:: INFORMATION ::
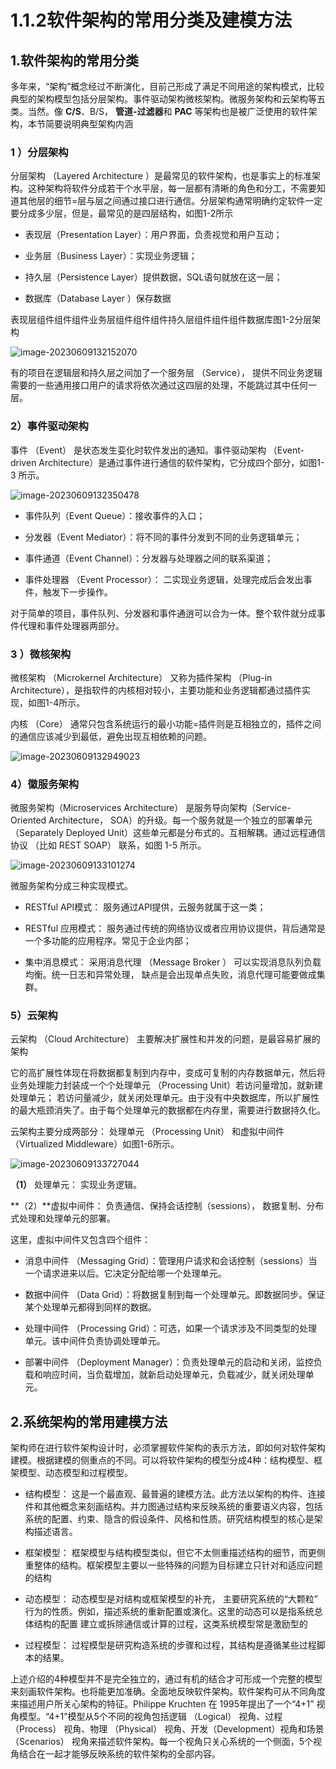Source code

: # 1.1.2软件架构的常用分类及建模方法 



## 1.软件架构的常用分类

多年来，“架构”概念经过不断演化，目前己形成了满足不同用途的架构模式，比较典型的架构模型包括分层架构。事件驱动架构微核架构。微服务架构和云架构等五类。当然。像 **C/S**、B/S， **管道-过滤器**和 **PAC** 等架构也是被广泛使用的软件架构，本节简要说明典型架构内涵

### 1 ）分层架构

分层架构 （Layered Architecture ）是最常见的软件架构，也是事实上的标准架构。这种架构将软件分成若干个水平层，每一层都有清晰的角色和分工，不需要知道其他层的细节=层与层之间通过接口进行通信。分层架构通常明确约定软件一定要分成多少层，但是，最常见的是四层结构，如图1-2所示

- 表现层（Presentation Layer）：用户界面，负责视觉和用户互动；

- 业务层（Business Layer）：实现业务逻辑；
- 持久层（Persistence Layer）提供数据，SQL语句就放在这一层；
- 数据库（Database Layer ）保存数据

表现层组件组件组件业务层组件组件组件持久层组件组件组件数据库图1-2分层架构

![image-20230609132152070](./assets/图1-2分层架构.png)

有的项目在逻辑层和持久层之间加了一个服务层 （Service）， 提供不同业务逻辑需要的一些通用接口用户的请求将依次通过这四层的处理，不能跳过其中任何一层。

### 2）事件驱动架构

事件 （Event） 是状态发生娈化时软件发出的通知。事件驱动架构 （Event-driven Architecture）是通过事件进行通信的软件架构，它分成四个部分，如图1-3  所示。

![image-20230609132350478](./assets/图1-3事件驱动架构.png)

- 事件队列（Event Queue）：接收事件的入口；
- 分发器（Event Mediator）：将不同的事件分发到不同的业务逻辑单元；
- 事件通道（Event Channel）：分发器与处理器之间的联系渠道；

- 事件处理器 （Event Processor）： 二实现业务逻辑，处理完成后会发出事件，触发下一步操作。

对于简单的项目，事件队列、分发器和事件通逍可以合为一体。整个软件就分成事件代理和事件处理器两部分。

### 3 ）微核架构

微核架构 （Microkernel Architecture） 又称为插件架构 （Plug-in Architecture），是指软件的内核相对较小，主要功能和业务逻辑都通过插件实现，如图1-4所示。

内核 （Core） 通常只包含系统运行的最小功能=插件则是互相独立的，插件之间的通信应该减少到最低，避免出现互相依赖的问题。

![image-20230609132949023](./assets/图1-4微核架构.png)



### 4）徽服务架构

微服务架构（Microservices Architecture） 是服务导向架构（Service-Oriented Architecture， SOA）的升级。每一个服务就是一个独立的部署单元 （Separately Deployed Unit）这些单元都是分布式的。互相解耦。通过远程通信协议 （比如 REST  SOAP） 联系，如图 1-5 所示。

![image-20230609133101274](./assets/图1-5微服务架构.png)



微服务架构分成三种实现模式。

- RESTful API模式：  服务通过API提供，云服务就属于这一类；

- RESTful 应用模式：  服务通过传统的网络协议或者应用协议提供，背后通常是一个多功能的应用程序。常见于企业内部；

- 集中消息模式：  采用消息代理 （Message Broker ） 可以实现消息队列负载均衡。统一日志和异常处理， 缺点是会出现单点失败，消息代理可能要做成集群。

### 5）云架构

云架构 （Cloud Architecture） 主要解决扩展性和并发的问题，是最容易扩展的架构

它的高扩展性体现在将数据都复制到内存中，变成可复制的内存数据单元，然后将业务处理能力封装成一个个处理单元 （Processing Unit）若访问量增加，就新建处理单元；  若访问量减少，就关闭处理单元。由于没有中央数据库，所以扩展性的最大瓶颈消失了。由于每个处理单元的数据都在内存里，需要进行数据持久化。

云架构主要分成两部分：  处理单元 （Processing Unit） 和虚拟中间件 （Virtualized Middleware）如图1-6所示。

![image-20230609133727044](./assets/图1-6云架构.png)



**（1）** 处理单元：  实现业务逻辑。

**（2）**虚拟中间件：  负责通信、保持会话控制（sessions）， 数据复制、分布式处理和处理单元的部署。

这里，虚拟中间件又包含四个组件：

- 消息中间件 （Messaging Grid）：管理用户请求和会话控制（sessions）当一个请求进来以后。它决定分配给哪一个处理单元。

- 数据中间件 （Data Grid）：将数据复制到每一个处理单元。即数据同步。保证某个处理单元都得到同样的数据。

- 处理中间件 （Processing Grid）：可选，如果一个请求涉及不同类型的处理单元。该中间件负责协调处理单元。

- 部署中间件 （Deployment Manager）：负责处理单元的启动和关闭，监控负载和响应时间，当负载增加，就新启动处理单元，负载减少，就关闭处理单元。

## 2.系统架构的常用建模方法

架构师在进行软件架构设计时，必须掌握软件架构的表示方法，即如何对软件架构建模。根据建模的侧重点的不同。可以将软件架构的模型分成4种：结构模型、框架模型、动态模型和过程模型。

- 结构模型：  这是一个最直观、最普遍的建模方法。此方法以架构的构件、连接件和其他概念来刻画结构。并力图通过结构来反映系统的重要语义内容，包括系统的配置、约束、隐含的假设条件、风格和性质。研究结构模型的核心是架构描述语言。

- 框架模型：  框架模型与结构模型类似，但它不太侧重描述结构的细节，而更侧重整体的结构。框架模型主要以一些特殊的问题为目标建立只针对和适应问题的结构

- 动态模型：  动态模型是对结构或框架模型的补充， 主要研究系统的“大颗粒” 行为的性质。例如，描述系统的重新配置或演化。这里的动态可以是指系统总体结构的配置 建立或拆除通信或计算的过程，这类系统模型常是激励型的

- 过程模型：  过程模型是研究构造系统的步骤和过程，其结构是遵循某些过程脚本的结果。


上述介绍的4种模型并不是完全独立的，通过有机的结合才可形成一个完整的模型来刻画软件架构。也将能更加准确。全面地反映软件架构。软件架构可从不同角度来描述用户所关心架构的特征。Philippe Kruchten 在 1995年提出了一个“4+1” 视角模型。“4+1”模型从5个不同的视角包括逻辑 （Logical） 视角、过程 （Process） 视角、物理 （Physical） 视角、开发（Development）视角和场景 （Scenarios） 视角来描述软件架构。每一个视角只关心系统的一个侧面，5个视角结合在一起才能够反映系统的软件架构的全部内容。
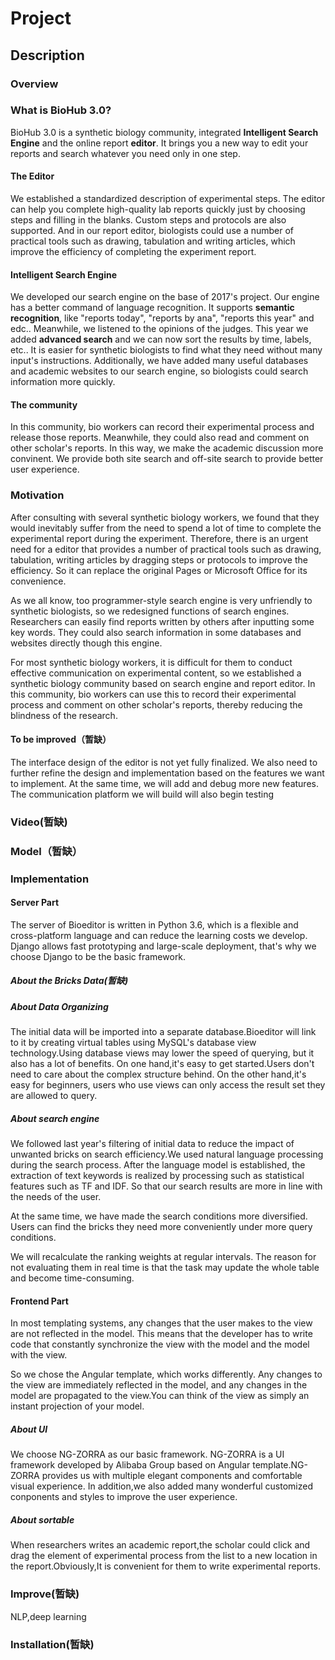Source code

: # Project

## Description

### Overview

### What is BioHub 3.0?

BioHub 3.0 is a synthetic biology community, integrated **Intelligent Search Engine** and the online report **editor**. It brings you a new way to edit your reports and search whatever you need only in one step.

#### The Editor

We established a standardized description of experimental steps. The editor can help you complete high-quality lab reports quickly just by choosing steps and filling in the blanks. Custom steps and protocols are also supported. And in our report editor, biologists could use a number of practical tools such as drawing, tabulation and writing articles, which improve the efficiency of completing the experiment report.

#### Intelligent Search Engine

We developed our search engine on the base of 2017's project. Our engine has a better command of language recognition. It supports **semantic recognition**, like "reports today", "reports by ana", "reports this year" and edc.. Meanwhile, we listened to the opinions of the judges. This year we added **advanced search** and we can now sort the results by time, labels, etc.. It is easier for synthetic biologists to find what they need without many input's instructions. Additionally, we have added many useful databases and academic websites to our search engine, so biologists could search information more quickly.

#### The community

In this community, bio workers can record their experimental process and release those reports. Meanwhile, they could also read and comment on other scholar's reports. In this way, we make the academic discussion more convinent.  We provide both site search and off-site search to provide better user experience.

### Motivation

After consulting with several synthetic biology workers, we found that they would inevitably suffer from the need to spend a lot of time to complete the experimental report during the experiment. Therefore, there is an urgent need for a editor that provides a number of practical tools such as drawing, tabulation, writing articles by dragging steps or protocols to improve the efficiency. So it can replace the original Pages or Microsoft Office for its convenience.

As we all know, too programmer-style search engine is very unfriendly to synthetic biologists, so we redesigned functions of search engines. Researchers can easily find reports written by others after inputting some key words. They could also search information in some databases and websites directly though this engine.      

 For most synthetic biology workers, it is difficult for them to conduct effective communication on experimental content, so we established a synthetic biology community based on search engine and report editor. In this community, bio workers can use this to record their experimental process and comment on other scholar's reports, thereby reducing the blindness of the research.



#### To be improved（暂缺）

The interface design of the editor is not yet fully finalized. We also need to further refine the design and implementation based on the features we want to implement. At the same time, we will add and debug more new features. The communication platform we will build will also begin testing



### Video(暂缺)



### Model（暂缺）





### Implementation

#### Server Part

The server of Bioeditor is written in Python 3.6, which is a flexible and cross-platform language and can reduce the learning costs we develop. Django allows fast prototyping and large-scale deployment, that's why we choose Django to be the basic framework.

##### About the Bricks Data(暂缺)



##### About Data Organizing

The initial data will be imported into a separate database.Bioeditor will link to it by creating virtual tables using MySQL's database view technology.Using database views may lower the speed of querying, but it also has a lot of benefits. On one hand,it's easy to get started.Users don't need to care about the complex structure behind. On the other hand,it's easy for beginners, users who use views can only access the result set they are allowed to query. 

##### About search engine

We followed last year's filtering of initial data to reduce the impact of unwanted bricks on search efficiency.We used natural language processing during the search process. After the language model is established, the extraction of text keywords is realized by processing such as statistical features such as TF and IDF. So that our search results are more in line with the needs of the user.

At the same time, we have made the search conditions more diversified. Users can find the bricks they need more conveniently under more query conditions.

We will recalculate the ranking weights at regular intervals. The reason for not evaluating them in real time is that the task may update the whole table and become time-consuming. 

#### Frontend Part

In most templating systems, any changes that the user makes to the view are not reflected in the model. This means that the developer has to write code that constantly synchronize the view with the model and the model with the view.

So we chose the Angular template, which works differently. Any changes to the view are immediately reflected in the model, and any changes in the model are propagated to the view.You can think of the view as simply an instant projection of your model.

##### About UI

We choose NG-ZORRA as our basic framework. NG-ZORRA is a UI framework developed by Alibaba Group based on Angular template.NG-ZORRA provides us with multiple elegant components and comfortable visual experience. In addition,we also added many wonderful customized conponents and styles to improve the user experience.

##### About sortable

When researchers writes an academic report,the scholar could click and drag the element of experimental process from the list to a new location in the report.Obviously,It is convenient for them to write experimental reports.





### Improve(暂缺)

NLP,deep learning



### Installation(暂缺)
:::
**AIM OF THE EXERCISE**
Give back exactly the lines above starting at the line where "## Description" appears and ending at the line where "#### The Editor" appears, both included, with no other lines.

**OUTPUT FOR THIS EXERCISE**
## Description

### Overview

### What is BioHub 3.0?

BioHub 3.0 is a synthetic biology community, integrated **Intelligent Search Engine** and the online report **editor**. It brings you a new way to edit your reports and search whatever you need only in one step.

#### The Editor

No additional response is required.